Given records:
= Beginning of Section =

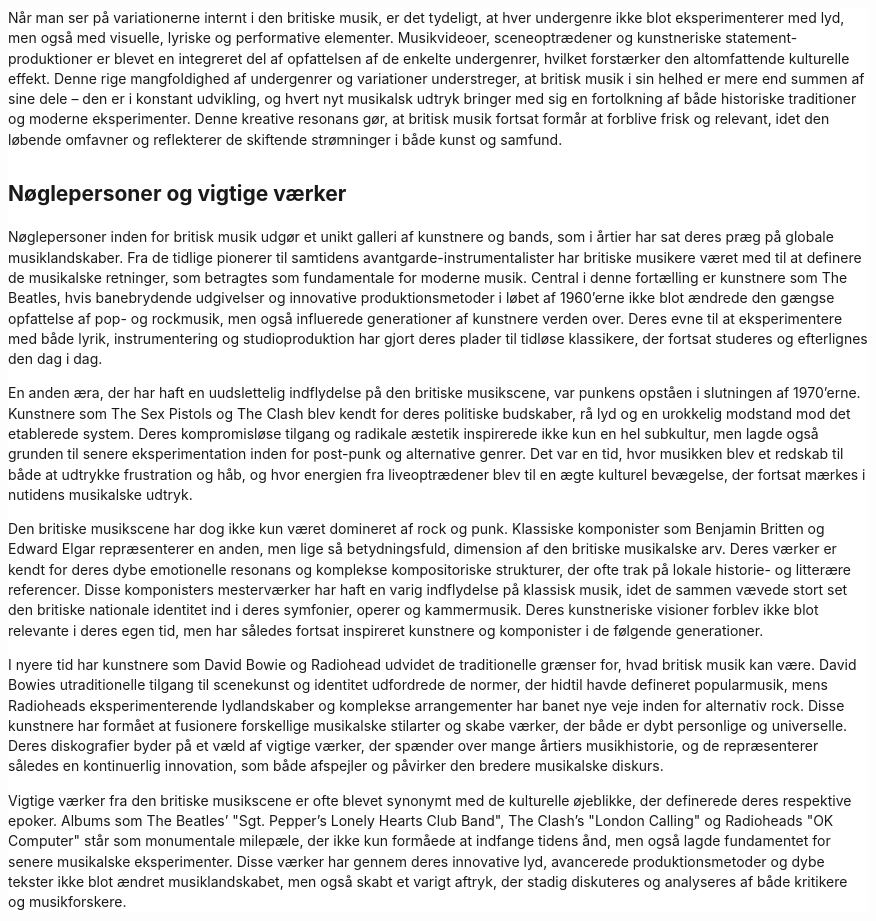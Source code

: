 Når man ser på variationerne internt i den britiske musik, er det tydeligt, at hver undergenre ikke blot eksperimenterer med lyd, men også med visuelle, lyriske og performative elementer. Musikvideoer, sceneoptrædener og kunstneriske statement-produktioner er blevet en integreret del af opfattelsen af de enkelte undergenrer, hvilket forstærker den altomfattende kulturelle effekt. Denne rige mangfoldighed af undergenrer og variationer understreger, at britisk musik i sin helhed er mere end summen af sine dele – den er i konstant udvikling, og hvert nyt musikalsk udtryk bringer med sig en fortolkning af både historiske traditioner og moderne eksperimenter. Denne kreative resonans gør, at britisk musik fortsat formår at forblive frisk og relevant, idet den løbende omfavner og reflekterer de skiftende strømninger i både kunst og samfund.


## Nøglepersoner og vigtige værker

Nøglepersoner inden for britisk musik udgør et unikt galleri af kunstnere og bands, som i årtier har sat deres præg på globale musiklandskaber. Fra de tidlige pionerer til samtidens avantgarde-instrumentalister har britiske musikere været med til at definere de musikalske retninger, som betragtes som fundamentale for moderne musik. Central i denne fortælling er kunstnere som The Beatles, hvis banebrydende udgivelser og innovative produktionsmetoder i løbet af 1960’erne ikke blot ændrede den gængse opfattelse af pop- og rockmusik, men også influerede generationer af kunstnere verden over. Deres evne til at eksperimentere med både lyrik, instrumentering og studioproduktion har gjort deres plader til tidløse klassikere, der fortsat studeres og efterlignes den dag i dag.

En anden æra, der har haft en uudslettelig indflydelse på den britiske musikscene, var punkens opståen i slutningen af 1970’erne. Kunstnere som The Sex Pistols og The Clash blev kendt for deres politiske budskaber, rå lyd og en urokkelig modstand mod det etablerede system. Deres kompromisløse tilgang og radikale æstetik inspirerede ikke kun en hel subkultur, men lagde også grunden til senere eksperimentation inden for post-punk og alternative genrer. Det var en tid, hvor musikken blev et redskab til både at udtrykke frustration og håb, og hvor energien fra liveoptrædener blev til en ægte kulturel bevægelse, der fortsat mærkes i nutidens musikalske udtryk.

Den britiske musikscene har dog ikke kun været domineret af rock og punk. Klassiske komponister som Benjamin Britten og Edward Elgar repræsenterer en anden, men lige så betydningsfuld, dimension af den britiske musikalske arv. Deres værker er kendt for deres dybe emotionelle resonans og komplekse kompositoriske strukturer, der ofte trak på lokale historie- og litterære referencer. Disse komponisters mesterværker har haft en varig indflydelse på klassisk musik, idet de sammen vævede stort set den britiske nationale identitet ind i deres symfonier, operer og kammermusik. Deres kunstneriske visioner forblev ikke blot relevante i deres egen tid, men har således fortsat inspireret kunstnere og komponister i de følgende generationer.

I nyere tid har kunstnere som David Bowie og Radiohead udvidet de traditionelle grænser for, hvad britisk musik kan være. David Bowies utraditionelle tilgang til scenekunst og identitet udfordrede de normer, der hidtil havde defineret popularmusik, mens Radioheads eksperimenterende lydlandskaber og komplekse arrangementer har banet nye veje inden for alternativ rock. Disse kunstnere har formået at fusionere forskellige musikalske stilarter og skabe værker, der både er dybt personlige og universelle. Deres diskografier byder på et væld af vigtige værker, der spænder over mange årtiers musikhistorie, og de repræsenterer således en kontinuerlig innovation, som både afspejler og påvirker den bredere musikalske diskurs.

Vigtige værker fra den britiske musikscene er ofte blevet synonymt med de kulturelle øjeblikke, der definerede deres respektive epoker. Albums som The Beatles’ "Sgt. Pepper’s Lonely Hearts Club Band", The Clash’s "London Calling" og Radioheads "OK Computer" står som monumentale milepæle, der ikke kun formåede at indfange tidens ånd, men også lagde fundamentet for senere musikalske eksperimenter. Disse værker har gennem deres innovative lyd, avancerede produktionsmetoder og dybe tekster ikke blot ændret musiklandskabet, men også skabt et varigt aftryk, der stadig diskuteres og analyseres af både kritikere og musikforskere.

= End of Section =
= Beginning of Section =

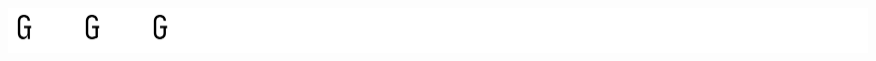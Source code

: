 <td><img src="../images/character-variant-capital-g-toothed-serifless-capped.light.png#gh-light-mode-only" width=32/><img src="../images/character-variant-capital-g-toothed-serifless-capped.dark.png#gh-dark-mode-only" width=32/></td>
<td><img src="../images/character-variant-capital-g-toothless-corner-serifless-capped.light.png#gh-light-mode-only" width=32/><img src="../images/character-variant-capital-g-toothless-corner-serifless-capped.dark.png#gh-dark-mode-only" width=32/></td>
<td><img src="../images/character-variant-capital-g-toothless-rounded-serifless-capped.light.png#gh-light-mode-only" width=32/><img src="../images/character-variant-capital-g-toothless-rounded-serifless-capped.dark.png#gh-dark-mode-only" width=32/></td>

= End of Section =
= Beginning of Section =

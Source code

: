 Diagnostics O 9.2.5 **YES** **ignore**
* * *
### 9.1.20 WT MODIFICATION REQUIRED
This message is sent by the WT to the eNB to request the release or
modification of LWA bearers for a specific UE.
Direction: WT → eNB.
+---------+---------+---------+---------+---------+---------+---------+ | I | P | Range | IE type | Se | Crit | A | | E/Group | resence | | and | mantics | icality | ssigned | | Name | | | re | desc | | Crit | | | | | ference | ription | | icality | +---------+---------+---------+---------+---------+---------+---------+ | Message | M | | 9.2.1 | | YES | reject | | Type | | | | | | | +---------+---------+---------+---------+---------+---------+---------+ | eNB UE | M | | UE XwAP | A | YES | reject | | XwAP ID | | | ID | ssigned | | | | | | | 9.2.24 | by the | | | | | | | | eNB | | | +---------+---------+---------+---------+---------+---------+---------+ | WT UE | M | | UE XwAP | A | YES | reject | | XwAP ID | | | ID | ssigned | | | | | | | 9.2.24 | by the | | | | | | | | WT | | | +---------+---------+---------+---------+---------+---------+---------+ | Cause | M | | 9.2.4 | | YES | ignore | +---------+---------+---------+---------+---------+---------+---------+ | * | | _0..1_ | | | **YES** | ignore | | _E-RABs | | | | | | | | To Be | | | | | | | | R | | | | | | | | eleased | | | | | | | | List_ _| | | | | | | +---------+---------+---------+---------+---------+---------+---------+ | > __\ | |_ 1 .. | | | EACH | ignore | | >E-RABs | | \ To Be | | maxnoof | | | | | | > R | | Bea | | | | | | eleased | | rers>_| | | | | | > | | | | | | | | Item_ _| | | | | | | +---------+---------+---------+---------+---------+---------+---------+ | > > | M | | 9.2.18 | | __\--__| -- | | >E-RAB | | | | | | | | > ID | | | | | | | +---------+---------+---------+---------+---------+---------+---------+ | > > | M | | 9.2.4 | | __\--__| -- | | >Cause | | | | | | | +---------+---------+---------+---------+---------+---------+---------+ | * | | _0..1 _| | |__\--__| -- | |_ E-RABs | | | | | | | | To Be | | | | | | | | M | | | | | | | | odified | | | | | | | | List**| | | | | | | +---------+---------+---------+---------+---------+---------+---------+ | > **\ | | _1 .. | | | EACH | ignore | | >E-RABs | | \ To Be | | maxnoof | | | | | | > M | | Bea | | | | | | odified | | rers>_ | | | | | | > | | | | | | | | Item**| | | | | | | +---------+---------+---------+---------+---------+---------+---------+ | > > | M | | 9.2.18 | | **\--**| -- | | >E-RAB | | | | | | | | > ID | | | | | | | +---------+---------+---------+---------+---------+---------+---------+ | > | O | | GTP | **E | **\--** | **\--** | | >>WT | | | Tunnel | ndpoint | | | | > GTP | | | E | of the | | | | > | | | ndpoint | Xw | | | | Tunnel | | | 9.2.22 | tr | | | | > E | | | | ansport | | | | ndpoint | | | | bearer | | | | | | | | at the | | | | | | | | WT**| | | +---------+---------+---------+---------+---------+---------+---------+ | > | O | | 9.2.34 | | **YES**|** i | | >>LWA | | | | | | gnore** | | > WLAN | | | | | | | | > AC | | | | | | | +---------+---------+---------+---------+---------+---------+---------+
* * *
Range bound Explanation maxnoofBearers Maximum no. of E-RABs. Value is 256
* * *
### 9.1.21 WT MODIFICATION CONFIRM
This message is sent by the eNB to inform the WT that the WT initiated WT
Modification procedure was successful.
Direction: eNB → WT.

= End of Section =

What the task requires: From the line containing "### 9.1.21 WT MODIFICATION CONFIRM" down to the line containing "Direction: eNB → WT." in the material above, reproduce every line exactly, including the two end lines.

Written reply:
### 9.1.21 WT MODIFICATION CONFIRM
This message is sent by the eNB to inform the WT that the WT initiated WT
Modification procedure was successful.
Direction: eNB → WT.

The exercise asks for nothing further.